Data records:
+++++

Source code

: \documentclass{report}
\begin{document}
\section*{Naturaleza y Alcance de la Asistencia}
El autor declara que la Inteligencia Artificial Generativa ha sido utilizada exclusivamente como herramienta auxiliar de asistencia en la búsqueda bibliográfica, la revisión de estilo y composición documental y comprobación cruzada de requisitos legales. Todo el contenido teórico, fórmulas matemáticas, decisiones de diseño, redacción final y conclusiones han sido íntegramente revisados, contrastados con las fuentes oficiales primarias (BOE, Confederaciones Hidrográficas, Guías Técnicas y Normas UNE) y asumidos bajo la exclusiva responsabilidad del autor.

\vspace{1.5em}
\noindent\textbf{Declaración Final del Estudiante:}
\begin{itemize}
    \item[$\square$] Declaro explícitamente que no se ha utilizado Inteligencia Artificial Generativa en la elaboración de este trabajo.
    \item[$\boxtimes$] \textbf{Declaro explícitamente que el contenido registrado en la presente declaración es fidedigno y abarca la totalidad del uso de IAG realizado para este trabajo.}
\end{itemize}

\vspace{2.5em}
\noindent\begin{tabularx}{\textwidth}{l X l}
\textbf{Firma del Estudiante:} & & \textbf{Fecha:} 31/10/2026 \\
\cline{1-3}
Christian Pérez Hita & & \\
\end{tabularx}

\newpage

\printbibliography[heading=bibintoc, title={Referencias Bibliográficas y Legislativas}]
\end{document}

+++++

Starting with the line that contains "Christian Pérez Hita & & \\", restate every line up to and including the last one above, exactly.

▶ [ANSWER BOX]
Christian Pérez Hita & & \\
\end{tabularx}

\newpage

\printbibliography[heading=bibintoc, title={Referencias Bibliográficas y Legislativas}]
\end{document}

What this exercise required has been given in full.